*** Opening of Entries shown ***

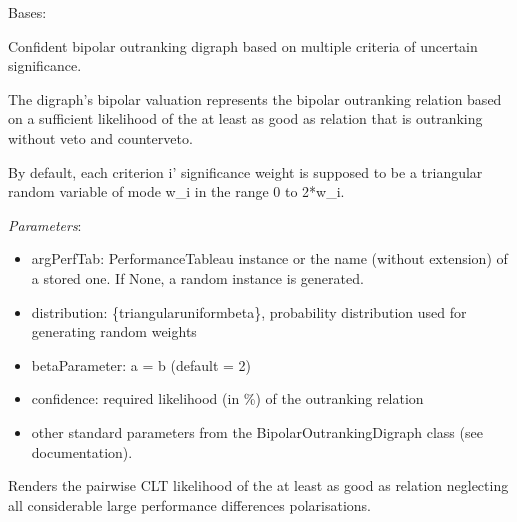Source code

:\documentclass[letterpaper,10pt,english]{sphinxmanual}
\begin{document}
\begin{fulllineitems}
\label{techDoc:outrankingDigraphs.ConfidentBipolarOutrankingDigraph}
Bases: {\hyperref[techDoc:outrankingDigraphs.BipolarOutrankingDigraph]{\emph{}}}

Confident bipolar outranking digraph based on multiple criteria of
uncertain significance.

The digraph's bipolar valuation represents the bipolar outranking relation
based on a sufficient likelihood of the at least as good as relation
that is outranking without veto and counterveto.

By default, each criterion i' significance weight is supposed to
be a triangular random variable of mode w\_i in the range 0 to 2*w\_i.

\emph{Parameters}:
\begin{itemize}
\item {} 
argPerfTab: PerformanceTableau instance or the name (without extension) of a stored one. If None, a random instance is generated.

\item {} 
distribution: \{triangular\textbar{}uniform\textbar{}beta\}, probability distribution used for generating random weights

\item {} 
betaParameter: a = b (default = 2)

\item {} 
confidence: required likelihood (in \%) of the outranking relation

\item {} 
other standard parameters from the BipolarOutrankingDigraph class (see documentation).

\end{itemize}

\begin{fulllineitems}
\label{techDoc:outrankingDigraphs.ConfidentBipolarOutrankingDigraph.computeCLTLikelihoods}
Renders the pairwise CLT likelihood of the at least as good as relation
neglecting all considerable large performance differences polarisations.


\end{fulllineitems}
\end{fulllineitems}
\end{document}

*** Close of Entries shown ***

Your objective. Output every record above verbatim, excluding images.

Response area.
Source code

:\documentclass[letterpaper,10pt,english]{sphinxmanual}
\begin{document}
\begin{fulllineitems}
\label{techDoc:outrankingDigraphs.ConfidentBipolarOutrankingDigraph}
Bases: {\hyperref[techDoc:outrankingDigraphs.BipolarOutrankingDigraph]{\emph{}}}

Confident bipolar outranking digraph based on multiple criteria of
uncertain significance.

The digraph's bipolar valuation represents the bipolar outranking relation
based on a sufficient likelihood of the at least as good as relation
that is outranking without veto and counterveto.

By default, each criterion i' significance weight is supposed to
be a triangular random variable of mode w\_i in the range 0 to 2*w\_i.

\emph{Parameters}:
\begin{itemize}
\item {} 
argPerfTab: PerformanceTableau instance or the name (without extension) of a stored one. If None, a random instance is generated.

\item {} 
distribution: \{triangular\textbar{}uniform\textbar{}beta\}, probability distribution used for generating random weights

\item {} 
betaParameter: a = b (default = 2)

\item {} 
confidence: required likelihood (in \%) of the outranking relation

\item {} 
other standard parameters from the BipolarOutrankingDigraph class (see documentation).

\end{itemize}

\begin{fulllineitems}
\label{techDoc:outrankingDigraphs.ConfidentBipolarOutrankingDigraph.computeCLTLikelihoods}
Renders the pairwise CLT likelihood of the at least as good as relation
neglecting all considerable large performance differences polarisations.


\end{fulllineitems}
\end{fulllineitems}
\end{document}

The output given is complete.